──────── THE DATA ────────
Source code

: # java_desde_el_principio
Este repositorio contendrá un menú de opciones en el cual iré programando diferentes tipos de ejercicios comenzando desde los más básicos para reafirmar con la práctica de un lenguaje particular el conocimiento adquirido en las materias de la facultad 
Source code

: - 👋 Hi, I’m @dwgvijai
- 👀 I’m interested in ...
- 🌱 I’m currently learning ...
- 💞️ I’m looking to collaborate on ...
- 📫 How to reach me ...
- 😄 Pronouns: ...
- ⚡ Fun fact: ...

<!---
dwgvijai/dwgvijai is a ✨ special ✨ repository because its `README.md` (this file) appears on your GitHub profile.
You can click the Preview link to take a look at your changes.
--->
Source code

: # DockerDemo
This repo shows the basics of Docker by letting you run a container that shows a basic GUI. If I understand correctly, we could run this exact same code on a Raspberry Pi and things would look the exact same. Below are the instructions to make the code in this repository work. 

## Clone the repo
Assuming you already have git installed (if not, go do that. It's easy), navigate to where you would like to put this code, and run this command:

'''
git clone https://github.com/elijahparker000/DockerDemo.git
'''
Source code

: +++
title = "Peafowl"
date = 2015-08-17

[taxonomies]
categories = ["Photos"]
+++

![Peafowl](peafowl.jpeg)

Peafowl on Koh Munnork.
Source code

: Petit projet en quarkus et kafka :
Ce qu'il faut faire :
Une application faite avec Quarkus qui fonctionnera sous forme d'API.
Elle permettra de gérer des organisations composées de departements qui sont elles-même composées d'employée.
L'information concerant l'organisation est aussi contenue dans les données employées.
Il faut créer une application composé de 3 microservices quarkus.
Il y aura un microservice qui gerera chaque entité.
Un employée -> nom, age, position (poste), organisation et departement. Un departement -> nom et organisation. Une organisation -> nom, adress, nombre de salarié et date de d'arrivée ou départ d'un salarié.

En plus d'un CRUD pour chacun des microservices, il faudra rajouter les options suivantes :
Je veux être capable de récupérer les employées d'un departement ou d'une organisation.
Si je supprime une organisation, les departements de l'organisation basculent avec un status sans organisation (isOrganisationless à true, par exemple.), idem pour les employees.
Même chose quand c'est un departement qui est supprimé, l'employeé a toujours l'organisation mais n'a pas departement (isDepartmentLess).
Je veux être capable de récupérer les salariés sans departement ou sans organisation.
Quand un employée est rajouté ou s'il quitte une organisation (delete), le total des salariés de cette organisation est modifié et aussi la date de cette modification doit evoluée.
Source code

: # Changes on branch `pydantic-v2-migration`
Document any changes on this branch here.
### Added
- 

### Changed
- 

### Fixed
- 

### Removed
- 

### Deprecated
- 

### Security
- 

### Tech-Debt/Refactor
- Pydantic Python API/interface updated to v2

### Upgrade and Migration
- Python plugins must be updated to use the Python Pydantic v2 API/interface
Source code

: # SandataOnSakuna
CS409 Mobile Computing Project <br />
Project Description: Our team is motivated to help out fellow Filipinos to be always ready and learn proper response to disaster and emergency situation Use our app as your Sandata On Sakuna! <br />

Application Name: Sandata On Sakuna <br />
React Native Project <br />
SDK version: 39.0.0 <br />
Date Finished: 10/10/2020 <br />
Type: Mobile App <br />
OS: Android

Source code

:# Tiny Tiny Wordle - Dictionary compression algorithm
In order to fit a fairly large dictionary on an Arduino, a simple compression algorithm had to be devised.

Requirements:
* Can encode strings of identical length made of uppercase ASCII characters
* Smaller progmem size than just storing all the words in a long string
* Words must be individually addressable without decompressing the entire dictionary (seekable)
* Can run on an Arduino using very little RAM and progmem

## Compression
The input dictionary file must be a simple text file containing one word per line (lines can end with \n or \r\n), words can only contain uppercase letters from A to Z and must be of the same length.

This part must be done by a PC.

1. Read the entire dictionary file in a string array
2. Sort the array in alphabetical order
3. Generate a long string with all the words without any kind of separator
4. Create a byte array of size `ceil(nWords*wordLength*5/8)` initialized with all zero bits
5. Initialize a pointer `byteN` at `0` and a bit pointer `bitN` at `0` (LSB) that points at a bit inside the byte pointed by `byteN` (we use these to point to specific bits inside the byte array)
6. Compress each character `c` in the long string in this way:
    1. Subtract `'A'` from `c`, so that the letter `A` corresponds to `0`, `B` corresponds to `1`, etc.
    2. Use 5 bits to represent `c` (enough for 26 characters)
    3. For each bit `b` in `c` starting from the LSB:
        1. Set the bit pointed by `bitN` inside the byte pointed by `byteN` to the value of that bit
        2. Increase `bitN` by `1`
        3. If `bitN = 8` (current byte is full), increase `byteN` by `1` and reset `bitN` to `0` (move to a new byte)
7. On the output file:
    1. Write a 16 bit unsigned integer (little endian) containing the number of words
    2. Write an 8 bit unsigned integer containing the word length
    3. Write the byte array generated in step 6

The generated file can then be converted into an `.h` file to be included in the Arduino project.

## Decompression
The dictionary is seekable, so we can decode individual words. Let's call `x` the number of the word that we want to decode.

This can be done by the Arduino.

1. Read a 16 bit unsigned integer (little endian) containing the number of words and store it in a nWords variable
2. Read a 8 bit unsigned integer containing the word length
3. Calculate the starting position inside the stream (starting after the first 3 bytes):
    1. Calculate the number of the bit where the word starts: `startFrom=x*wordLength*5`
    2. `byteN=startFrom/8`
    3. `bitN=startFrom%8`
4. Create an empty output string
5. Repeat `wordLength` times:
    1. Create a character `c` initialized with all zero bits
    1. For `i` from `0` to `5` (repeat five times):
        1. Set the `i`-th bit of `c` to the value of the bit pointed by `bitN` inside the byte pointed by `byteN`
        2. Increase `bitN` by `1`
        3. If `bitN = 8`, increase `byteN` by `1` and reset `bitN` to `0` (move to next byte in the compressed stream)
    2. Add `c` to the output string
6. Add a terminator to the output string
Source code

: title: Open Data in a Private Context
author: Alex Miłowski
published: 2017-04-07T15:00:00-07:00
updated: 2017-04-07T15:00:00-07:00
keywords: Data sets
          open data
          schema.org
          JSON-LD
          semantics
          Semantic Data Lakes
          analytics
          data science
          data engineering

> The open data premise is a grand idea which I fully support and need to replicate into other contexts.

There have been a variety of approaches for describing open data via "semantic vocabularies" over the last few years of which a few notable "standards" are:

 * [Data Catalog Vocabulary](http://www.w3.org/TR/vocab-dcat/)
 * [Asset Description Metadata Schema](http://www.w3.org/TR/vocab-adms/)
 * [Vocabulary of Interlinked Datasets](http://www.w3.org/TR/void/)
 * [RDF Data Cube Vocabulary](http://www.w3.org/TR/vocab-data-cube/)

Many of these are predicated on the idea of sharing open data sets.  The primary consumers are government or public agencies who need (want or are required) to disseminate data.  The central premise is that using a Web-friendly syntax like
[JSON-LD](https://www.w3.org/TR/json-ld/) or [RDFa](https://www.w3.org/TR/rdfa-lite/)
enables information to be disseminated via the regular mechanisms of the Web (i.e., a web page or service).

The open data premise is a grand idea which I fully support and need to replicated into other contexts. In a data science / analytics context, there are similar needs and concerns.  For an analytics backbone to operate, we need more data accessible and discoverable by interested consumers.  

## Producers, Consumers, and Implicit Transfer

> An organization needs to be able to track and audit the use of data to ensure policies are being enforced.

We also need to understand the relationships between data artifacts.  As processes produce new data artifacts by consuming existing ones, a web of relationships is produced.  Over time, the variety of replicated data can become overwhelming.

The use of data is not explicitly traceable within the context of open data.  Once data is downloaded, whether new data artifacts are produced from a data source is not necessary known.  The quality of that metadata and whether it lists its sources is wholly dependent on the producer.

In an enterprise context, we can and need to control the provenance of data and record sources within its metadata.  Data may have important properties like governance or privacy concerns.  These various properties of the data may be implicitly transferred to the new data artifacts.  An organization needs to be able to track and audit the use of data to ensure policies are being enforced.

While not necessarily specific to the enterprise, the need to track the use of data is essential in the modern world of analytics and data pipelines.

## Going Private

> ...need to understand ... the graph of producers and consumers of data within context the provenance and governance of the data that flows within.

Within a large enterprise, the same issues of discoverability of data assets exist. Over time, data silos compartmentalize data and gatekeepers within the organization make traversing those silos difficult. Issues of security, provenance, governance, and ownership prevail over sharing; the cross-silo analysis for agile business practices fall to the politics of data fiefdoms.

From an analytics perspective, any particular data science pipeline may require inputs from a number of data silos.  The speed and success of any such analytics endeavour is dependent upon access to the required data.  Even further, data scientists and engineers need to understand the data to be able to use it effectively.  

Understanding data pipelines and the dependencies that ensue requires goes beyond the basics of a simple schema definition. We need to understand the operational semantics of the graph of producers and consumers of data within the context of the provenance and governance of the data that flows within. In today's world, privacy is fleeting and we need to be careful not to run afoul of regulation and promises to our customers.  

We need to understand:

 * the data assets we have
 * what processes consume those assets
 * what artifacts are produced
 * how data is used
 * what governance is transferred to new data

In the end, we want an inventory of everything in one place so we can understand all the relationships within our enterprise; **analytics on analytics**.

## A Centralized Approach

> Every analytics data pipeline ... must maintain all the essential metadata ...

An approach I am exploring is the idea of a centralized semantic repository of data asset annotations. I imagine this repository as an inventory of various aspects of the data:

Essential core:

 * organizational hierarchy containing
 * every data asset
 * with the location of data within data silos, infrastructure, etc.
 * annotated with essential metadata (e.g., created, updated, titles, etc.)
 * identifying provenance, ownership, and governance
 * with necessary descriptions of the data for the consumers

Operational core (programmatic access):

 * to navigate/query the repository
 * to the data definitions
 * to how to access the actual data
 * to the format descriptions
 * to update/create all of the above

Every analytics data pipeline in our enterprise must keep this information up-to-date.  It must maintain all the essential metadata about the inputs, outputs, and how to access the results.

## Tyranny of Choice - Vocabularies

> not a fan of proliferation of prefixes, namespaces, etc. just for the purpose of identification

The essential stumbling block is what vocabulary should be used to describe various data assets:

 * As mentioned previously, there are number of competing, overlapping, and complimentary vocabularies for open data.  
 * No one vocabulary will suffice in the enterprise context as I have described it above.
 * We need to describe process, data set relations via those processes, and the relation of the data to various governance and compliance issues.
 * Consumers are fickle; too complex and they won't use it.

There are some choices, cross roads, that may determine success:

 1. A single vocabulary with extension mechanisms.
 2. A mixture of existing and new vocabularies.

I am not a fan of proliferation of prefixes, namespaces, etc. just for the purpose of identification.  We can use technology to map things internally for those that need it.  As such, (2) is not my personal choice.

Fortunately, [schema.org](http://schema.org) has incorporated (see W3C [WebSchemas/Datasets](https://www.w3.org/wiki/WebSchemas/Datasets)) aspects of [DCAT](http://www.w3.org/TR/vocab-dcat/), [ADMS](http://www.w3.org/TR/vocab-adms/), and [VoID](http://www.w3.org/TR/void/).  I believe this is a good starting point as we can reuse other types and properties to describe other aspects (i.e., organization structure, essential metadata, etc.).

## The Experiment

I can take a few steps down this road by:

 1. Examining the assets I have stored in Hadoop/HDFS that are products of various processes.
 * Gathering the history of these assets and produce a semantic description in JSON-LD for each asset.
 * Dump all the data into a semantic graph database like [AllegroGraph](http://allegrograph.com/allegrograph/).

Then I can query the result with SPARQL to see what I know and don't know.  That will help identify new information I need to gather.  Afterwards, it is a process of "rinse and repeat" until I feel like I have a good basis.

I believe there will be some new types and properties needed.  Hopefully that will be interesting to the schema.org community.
────────
§ DESCRIPTION OF THE TASK
Lines to set down from above: the line with "## Going Private", the line with "From an analytics", and every line between, each exactly as written.

§ TASK SOLUTION
## Going Private

> ...need to understand ... the graph of producers and consumers of data within context the provenance and governance of the data that flows within.

Within a large enterprise, the same issues of discoverability of data assets exist. Over time, data silos compartmentalize data and gatekeepers within the organization make traversing those silos difficult. Issues of security, provenance, governance, and ownership prevail over sharing; the cross-silo analysis for agile business practices fall to the politics of data fiefdoms.

From an analytics perspective, any particular data science pipeline may require inputs from a number of data silos.  The speed and success of any such analytics endeavour is dependent upon access to the required data.  Even further, data scientists and engineers need to understand the data to be able to use it effectively.  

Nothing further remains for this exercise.